GOAL OF THE EXERCISE: Everything in the listing beneath must be transcribed exactly.

DATA TO EXAMINE:
▬▬▬▬▬▬▬▬▬▬
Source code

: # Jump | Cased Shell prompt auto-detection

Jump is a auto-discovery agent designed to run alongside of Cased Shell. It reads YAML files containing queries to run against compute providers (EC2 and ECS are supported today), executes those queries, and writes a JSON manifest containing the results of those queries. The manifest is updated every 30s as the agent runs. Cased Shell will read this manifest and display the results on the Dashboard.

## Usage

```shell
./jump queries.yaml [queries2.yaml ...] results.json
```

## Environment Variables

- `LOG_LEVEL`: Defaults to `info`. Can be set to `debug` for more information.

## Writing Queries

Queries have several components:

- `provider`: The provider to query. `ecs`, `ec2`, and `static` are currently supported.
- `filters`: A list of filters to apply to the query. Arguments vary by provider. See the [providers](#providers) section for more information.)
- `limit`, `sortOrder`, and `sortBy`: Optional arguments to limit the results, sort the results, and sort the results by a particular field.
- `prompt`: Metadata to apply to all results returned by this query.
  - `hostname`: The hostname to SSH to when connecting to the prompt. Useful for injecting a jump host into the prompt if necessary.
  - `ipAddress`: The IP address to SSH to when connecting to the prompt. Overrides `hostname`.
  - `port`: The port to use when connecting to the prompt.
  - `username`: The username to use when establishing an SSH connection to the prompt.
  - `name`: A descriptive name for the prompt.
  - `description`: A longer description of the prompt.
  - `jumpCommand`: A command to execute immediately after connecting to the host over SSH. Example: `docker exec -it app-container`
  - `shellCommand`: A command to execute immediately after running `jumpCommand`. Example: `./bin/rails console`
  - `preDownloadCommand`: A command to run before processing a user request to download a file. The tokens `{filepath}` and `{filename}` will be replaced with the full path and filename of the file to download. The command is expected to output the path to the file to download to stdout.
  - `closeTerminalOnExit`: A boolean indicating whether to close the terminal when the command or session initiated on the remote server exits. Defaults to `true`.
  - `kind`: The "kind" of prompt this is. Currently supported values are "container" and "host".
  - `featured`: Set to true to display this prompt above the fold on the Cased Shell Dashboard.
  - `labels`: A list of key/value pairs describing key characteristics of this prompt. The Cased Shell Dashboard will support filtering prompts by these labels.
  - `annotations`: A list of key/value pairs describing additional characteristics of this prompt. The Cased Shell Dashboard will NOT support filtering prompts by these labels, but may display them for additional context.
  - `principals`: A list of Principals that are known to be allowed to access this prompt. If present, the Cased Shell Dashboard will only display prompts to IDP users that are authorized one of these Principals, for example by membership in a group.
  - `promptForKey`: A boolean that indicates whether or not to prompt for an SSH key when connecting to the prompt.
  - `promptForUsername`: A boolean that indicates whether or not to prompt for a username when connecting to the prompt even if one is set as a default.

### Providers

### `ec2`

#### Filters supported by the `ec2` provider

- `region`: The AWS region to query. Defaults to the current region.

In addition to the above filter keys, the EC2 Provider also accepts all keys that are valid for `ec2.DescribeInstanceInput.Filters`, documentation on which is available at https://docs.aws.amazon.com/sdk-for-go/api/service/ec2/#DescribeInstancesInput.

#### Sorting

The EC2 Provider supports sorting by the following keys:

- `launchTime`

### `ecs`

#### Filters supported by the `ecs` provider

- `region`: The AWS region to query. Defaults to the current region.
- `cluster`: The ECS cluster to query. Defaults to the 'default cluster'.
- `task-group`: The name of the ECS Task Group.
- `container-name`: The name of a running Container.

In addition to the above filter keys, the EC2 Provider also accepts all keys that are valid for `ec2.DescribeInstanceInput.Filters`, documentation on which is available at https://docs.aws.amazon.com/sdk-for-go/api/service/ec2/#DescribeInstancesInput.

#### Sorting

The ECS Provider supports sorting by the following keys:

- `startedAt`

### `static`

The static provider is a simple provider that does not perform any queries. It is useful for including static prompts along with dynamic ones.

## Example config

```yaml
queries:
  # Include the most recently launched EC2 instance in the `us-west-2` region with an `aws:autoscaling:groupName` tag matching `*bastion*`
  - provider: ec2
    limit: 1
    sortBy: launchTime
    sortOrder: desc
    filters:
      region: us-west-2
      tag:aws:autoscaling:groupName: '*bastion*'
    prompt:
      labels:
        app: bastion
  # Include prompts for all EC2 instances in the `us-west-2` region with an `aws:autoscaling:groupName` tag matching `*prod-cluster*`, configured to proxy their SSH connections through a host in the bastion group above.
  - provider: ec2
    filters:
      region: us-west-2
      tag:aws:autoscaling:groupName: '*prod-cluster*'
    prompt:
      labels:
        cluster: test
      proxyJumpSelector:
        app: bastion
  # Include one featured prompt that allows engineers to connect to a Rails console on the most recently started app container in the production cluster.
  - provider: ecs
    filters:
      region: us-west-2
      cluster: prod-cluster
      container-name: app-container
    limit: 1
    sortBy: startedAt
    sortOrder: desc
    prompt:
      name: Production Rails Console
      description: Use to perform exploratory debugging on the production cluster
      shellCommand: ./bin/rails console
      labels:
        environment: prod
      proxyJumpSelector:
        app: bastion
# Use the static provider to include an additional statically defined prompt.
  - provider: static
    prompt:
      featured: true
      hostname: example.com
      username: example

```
▬▬▬▬▬▬▬▬▬▬
WRITTEN SOLUTION:
Source code

: # Jump | Cased Shell prompt auto-detection

Jump is a auto-discovery agent designed to run alongside of Cased Shell. It reads YAML files containing queries to run against compute providers (EC2 and ECS are supported today), executes those queries, and writes a JSON manifest containing the results of those queries. The manifest is updated every 30s as the agent runs. Cased Shell will read this manifest and display the results on the Dashboard.

## Usage

```shell
./jump queries.yaml [queries2.yaml ...] results.json
```

## Environment Variables

- `LOG_LEVEL`: Defaults to `info`. Can be set to `debug` for more information.

## Writing Queries

Queries have several components:

- `provider`: The provider to query. `ecs`, `ec2`, and `static` are currently supported.
- `filters`: A list of filters to apply to the query. Arguments vary by provider. See the [providers](#providers) section for more information.)
- `limit`, `sortOrder`, and `sortBy`: Optional arguments to limit the results, sort the results, and sort the results by a particular field.
- `prompt`: Metadata to apply to all results returned by this query.
  - `hostname`: The hostname to SSH to when connecting to the prompt. Useful for injecting a jump host into the prompt if necessary.
  - `ipAddress`: The IP address to SSH to when connecting to the prompt. Overrides `hostname`.
  - `port`: The port to use when connecting to the prompt.
  - `username`: The username to use when establishing an SSH connection to the prompt.
  - `name`: A descriptive name for the prompt.
  - `description`: A longer description of the prompt.
  - `jumpCommand`: A command to execute immediately after connecting to the host over SSH. Example: `docker exec -it app-container`
  - `shellCommand`: A command to execute immediately after running `jumpCommand`. Example: `./bin/rails console`
  - `preDownloadCommand`: A command to run before processing a user request to download a file. The tokens `{filepath}` and `{filename}` will be replaced with the full path and filename of the file to download. The command is expected to output the path to the file to download to stdout.
  - `closeTerminalOnExit`: A boolean indicating whether to close the terminal when the command or session initiated on the remote server exits. Defaults to `true`.
  - `kind`: The "kind" of prompt this is. Currently supported values are "container" and "host".
  - `featured`: Set to true to display this prompt above the fold on the Cased Shell Dashboard.
  - `labels`: A list of key/value pairs describing key characteristics of this prompt. The Cased Shell Dashboard will support filtering prompts by these labels.
  - `annotations`: A list of key/value pairs describing additional characteristics of this prompt. The Cased Shell Dashboard will NOT support filtering prompts by these labels, but may display them for additional context.
  - `principals`: A list of Principals that are known to be allowed to access this prompt. If present, the Cased Shell Dashboard will only display prompts to IDP users that are authorized one of these Principals, for example by membership in a group.
  - `promptForKey`: A boolean that indicates whether or not to prompt for an SSH key when connecting to the prompt.
  - `promptForUsername`: A boolean that indicates whether or not to prompt for a username when connecting to the prompt even if one is set as a default.

### Providers

### `ec2`

#### Filters supported by the `ec2` provider

- `region`: The AWS region to query. Defaults to the current region.

In addition to the above filter keys, the EC2 Provider also accepts all keys that are valid for `ec2.DescribeInstanceInput.Filters`, documentation on which is available at https://docs.aws.amazon.com/sdk-for-go/api/service/ec2/#DescribeInstancesInput.

#### Sorting

The EC2 Provider supports sorting by the following keys:

- `launchTime`

### `ecs`

#### Filters supported by the `ecs` provider

- `region`: The AWS region to query. Defaults to the current region.
- `cluster`: The ECS cluster to query. Defaults to the 'default cluster'.
- `task-group`: The name of the ECS Task Group.
- `container-name`: The name of a running Container.

In addition to the above filter keys, the EC2 Provider also accepts all keys that are valid for `ec2.DescribeInstanceInput.Filters`, documentation on which is available at https://docs.aws.amazon.com/sdk-for-go/api/service/ec2/#DescribeInstancesInput.

#### Sorting

The ECS Provider supports sorting by the following keys:

- `startedAt`

### `static`

The static provider is a simple provider that does not perform any queries. It is useful for including static prompts along with dynamic ones.

## Example config

```yaml
queries:
  # Include the most recently launched EC2 instance in the `us-west-2` region with an `aws:autoscaling:groupName` tag matching `*bastion*`
  - provider: ec2
    limit: 1
    sortBy: launchTime
    sortOrder: desc
    filters:
      region: us-west-2
      tag:aws:autoscaling:groupName: '*bastion*'
    prompt:
      labels:
        app: bastion
  # Include prompts for all EC2 instances in the `us-west-2` region with an `aws:autoscaling:groupName` tag matching `*prod-cluster*`, configured to proxy their SSH connections through a host in the bastion group above.
  - provider: ec2
    filters:
      region: us-west-2
      tag:aws:autoscaling:groupName: '*prod-cluster*'
    prompt:
      labels:
        cluster: test
      proxyJumpSelector:
        app: bastion
  # Include one featured prompt that allows engineers to connect to a Rails console on the most recently started app container in the production cluster.
  - provider: ecs
    filters:
      region: us-west-2
      cluster: prod-cluster
      container-name: app-container
    limit: 1
    sortBy: startedAt
    sortOrder: desc
    prompt:
      name: Production Rails Console
      description: Use to perform exploratory debugging on the production cluster
      shellCommand: ./bin/rails console
      labels:
        environment: prod
      proxyJumpSelector:
        app: bastion
# Use the static provider to include an additional statically defined prompt.
  - provider: static
    prompt:
      featured: true
      hostname: example.com
      username: example

```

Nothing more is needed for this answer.